BMO Capital Markets, which expects the chemical sector to ‘outperform’ in 2024, said, for the chemical space, 2023 felt like a sprint through waist deep mud. However, while the economic outlook may be uncertain, but brokers are bullish about their prospects.
So how is the upcoming year looking?
BMO says DOW underperformed the chemicals group in 2023, posting a 12.8% total return compared to the group’s 18.8%, but 2024 should see the continued focus on costs after management works towards $1 billion in cost savings. It expect DOW to review the company’s global asset footprint to potentially exit some higher-cost, lower-return assets. In case of the chemical and materials maker DuPont, brokerage says the company should enjoy EBITDA growth of ~8% that translates into low teens EPS growth in 2024 with that accelerating into 2025. “More importantly, DD should benefit from a recovery in its E&I segment with semis/smartphone volumes expected to pick up,” it said in a note December 18.
In Goldman Sachs’ view, basic chemical stocks like DOW, is more interesting in 2024 than 2023 as volume rebound likely a midyear event.
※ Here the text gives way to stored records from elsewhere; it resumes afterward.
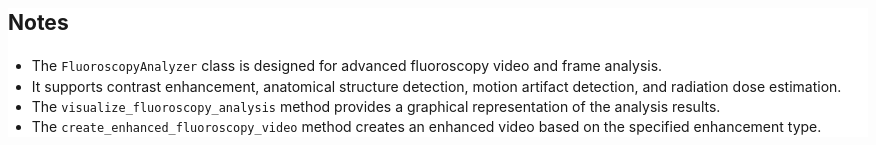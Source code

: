 ## Notes
- The `FluoroscopyAnalyzer` class is designed for advanced fluoroscopy video and frame analysis.
- It supports contrast enhancement, anatomical structure detection, motion artifact detection, and radiation dose estimation.
- The `visualize_fluoroscopy_analysis` method provides a graphical representation of the analysis results.
- The `create_enhanced_fluoroscopy_video` method creates an enhanced video based on the specified enhancement type.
While market commentary is still weak, the set-up for 2024 is better than believed and when demand inflects, the restocking cycle could lead to far better than expected volumes.
Q4/2023 company forecasts
DuPont (DD) has cut its full-year revenue forecast as it struggles with lower demand across its businesses. Fourth-quarter margins could also take a hit as the company aligns inventory with demand, joining chemical makers such as Dow (DOW) and peer Eastman Chemical (EMN) in flagging pressure in the second half from weakness in key markets like China and Europe.
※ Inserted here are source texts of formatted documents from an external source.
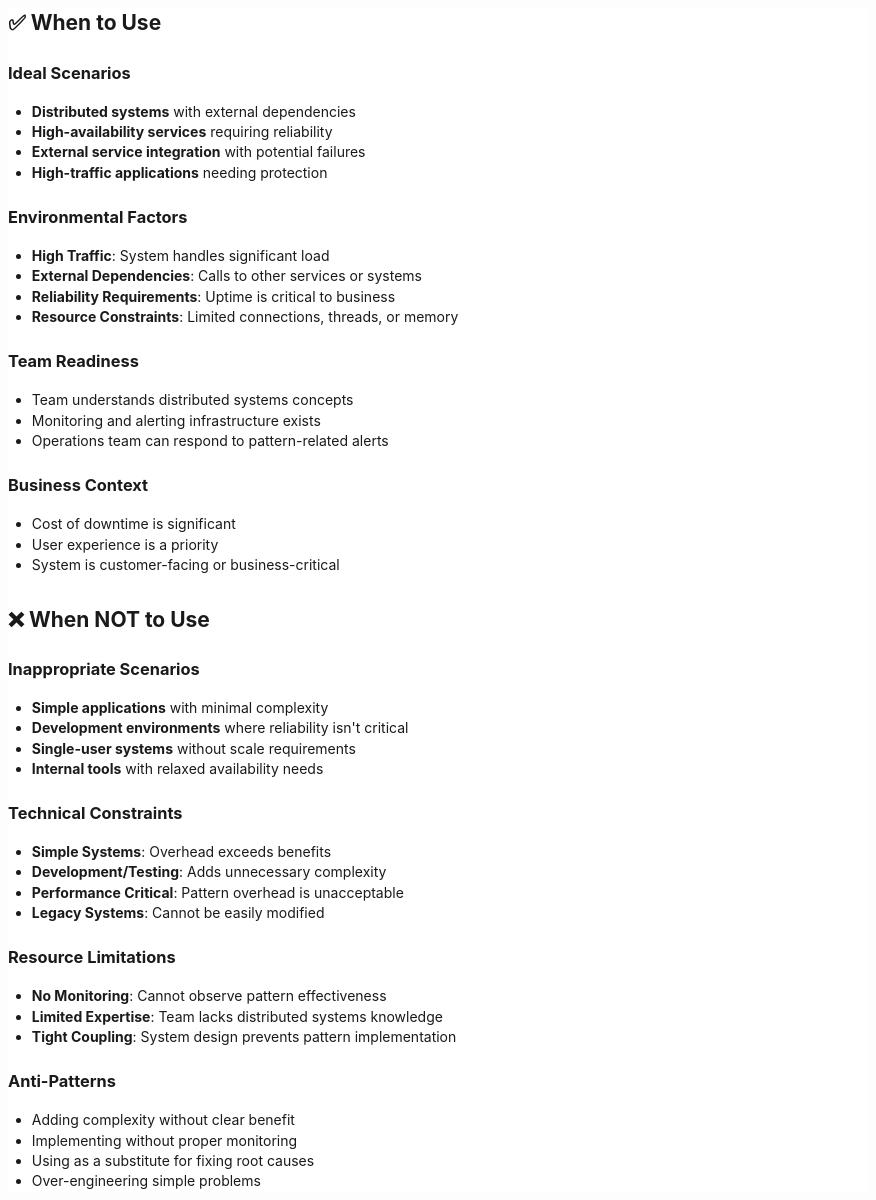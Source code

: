 

## ✅ When to Use

### Ideal Scenarios
- **Distributed systems** with external dependencies
- **High-availability services** requiring reliability
- **External service integration** with potential failures
- **High-traffic applications** needing protection

### Environmental Factors
- **High Traffic**: System handles significant load
- **External Dependencies**: Calls to other services or systems
- **Reliability Requirements**: Uptime is critical to business
- **Resource Constraints**: Limited connections, threads, or memory

### Team Readiness
- Team understands distributed systems concepts
- Monitoring and alerting infrastructure exists
- Operations team can respond to pattern-related alerts

### Business Context
- Cost of downtime is significant
- User experience is a priority
- System is customer-facing or business-critical



## ❌ When NOT to Use

### Inappropriate Scenarios
- **Simple applications** with minimal complexity
- **Development environments** where reliability isn't critical
- **Single-user systems** without scale requirements
- **Internal tools** with relaxed availability needs

### Technical Constraints
- **Simple Systems**: Overhead exceeds benefits
- **Development/Testing**: Adds unnecessary complexity
- **Performance Critical**: Pattern overhead is unacceptable
- **Legacy Systems**: Cannot be easily modified

### Resource Limitations
- **No Monitoring**: Cannot observe pattern effectiveness
- **Limited Expertise**: Team lacks distributed systems knowledge
- **Tight Coupling**: System design prevents pattern implementation

### Anti-Patterns
- Adding complexity without clear benefit
- Implementing without proper monitoring
- Using as a substitute for fixing root causes
- Over-engineering simple problems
DuPont forecast annual earnings per share of $3.45, compared with prior expectations of between $3.40 and $3.50, and expects to buy back more shares next year. Dow on the other hand flagged a potential blow in the second half of the year, and expects Q4 sales in the range of $10 billion to $10.5 billion, the midpoint of which is below average analysts’ estimate of $10.33 billion.
Quantitative measures, Wall Street, and SA community
DuPont de Nemours receives a Buy rating from Seeking Alpha’s Quant Rating system and Wall Street analysts, while Dow gets a Hold from both the community.
Of the 18 analysts surveyed by Seeking Alpha in the past 90 days, 8 of them have a Strong Buy rating, 4 have a Buy rating, and 6 give DD a Sell rating. DD gets an A for profitability and a C+ for momentum.
In case of Dow, 3 analyst give the company a Buy rating. It receives an A for profitability and a B- for momentum.
Brokerage Evercore ISI concludes that, 2024 guidance season will be tough for most, and it is to be seen if 2H24 hopes and dreams materialize. Key themes include if chemical stocks can continue to outrun challenged near term (1H24 at least) fundamentals, can pricing hold across most specialty businesses, and the risks of being early and how to think about the margin of safety.